● Entries supplied:
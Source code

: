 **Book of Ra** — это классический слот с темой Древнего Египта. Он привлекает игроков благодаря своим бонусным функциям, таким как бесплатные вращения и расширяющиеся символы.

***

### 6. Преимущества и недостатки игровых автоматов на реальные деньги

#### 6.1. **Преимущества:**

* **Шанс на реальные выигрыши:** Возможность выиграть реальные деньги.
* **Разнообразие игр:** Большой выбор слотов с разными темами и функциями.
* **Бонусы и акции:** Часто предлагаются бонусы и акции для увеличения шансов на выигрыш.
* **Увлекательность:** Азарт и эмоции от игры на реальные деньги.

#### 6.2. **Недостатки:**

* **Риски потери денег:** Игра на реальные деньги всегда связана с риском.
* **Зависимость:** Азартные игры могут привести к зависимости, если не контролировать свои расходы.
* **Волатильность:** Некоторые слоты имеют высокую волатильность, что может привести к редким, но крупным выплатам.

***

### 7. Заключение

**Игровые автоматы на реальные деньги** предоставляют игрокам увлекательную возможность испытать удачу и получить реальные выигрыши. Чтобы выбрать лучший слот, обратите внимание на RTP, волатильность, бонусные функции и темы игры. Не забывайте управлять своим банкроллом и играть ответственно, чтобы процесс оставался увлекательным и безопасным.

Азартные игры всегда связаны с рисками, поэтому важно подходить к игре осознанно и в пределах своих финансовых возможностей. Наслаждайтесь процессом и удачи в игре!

● What you have to do: Copy each line of the listing that includes "Азартные".

● Solution:
* **Зависимость:** Азартные игры могут привести к зависимости, если не контролировать свои расходы.
Азартные игры всегда связаны с рисками, поэтому важно подходить к игре осознанно и в пределах своих финансовых возможностей. Наслаждайтесь процессом и удачи в игре!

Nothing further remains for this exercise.